Again, READ THE ORIGINAL POST, the child was wearing leggings under the dress. NO PANTIES WERE EXPOSED.
Goodness.
It doesn't really matter about leggings/no leggongs. It is too complex to enforce Larla is wearing leggings so she can sit on the floor, but Larlita is not wearing leggings so she can't. Both Larla and Larlita are wearing dresses and must sit in chair is easier to explain to children. Some of you will take offense at anything. how do manage to function at this level of outrage?
If you're that confused, the simpler explanation is no one sits on the floor, then. Letting boys be comfortable and enforcing "ladylike" behavior on girls, because .... it's too difficult to explain underwear to kids? Again, this is BS.
When was the last time you sat on a floor? The chair is by far more comfortable.

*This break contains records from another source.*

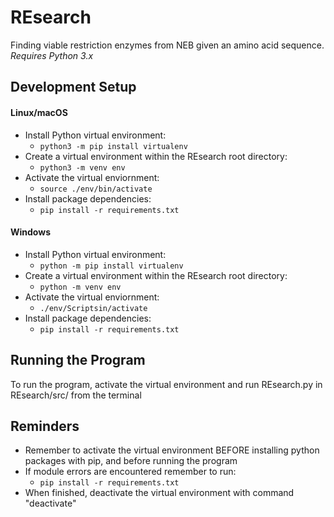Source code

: # REsearch
Finding viable restriction enzymes from NEB given an amino acid sequence.
*Requires Python 3.x*

## Development Setup

#### Linux/macOS
- Install Python virtual environment:
  - `python3 -m pip install virtualenv`
- Create a virtual environment within the REsearch root directory:
  - `python3 -m venv env`
- Activate the virtual enviornment:
  - `source ./env/bin/activate`
- Install package dependencies:
  - `pip install -r requirements.txt`
  
#### Windows
- Install Python virtual environment:
  - `python -m pip install virtualenv`
- Create a virtual environment within the REsearch root directory:
  - `python -m venv env`
- Activate the virtual enviornment:
  - `./env/Scriptsin/activate`
- Install package dependencies:
  - `pip install -r requirements.txt`
  
## Running the Program
To run the program, activate the virtual environment and run REsearch.py in REsearch/src/ from the terminal

## Reminders
- Remember to activate the virtual environment BEFORE installing python packages with pip, and before running the program
- If module errors are encountered remember to run:
  - `pip install -r requirements.txt`
- When finished, deactivate the virtual environment with command "deactivate"
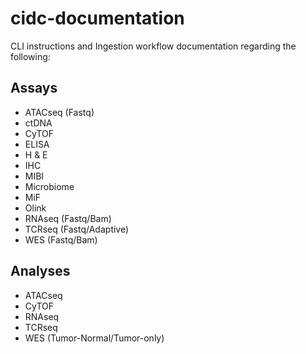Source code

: # cidc-documentation

CLI instructions and Ingestion workflow documentation regarding the following:

## Assays

- ATACseq (Fastq)
- ctDNA
- CyTOF
- ELISA
- H & E
- IHC
- MIBI
- Microbiome
- MiF
- Olink
- RNAseq (Fastq/Bam)
- TCRseq (Fastq/Adaptive)
- WES (Fastq/Bam)

## Analyses

- ATACseq
- CyTOF
- RNAseq
- TCRseq
- WES (Tumor-Normal/Tumor-only)
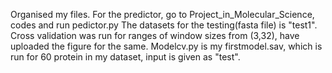 Organised my files. For the predictor, go to Project_in_Molecular_Science, codes and run pedictor.py
The datasets for the testing(fasta file) is "test1".
Cross validation was run for ranges of window sizes from (3,32), have uploaded the figure for the same.
Modelcv.py is my firstmodel.sav, which is run for 60 protein in my dataset, input is given as "test".
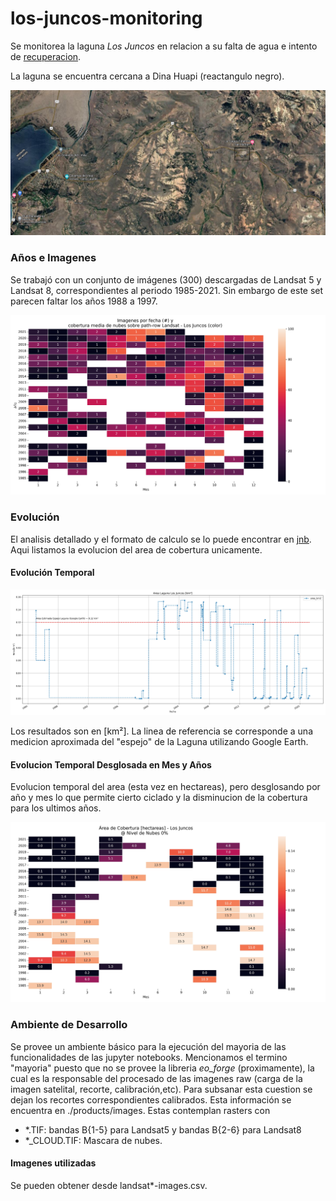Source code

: # los-juncos-monitoring

Se monitorea la laguna *Los Juncos* en relacion a su falta de agua e intento de [recuperacion](https://www.bariloche2000.com/noticias/leer/los-amantes-de-las-aves-que-buscan-recuperar-una-laguna-que-ya-no-tiene-agua/134757).

La laguna se encuentra cercana a Dina Huapi (reactangulo negro).


![los-juncos-perspectiva](./data/los-juncos-perspective.png)


### Años e Imagenes

Se trabajó con un conjunto de imágenes (300) descargadas de Landsat 5 y Landsat 8, correspondientes al periodo 1985-2021.
Sin embargo de este set parecen faltar los años 1988 a 1997.

![años-imagenes](./products/images-by-year.jpg)


### Evolución

El analisis detallado y el formato de calculo se lo puede encontrar en [jnb](./Los-Juncos-MOnitoring.ipynb). Aqui
listamos la evolucion del area de cobertura unicamente.

#### Evolución Temporal

![area-km](./products/area-laguna-los-juncos.jpg)

Los resultados son en [km²]. La linea de referencia se corresponde a una medicion aproximada del "espejo" de la Laguna utilizando Google Earth.

#### Evolucion Temporal Desglosada en Mes y Años

Evolucion temporal del area (esta vez en hectareas), pero desglosando por año y mes lo que permite cierto ciclado y la disminucion de la cobertura para los ultimos años.

![area-desglosada](./products/area-laguna-los-juncos-hectareas-evolucion-mes.jpg)


### Ambiente de Desarrollo

Se provee un ambiente básico para la ejecución del mayoria de las funcionalidades 
de las jupyter notebooks. Mencionamos el termino "mayoria" puesto que no se
provee la libreria *eo_forge* (proximamente), la cual es la responsable del
procesado de las imagenes raw (carga de la imagen satelital, recorte, calibración,etc).
Para subsanar esta cuestion se dejan los recortes correspondientes calibrados.
Esta información se encuentra en ./products/images.
Estas contemplan rasters con
- *.TIF: bandas B{1-5} para Landsat5 y bandas B{2-6} para Landsat8
- *_CLOUD.TIF: Mascara de nubes.  

#### Imagenes utilizadas

Se pueden obtener desde landsat*-images.csv.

Now you're just being ridiculous. It's fine to add a layer of inappropriate behavioral expectation for the girls in the class "be ladylike!" but not for the boys, because having to follow this extra set of rules is more comfortable than getting to sit on the floor during story time. Okay. Just admit to yourself you're fine with institutionalized sexism limiting girls' educational experience from the earliest age and be done with it. Don't twist yourself into knots to try to pretend it's actually a boon.
$10 says you're a #boymom who will be complaining that schools are biased against boys who can't help that they have "too much energy" in about 3 years, while you're here championing rules that force girls to contain themselves and allow boys to do whatever they want in early elementary.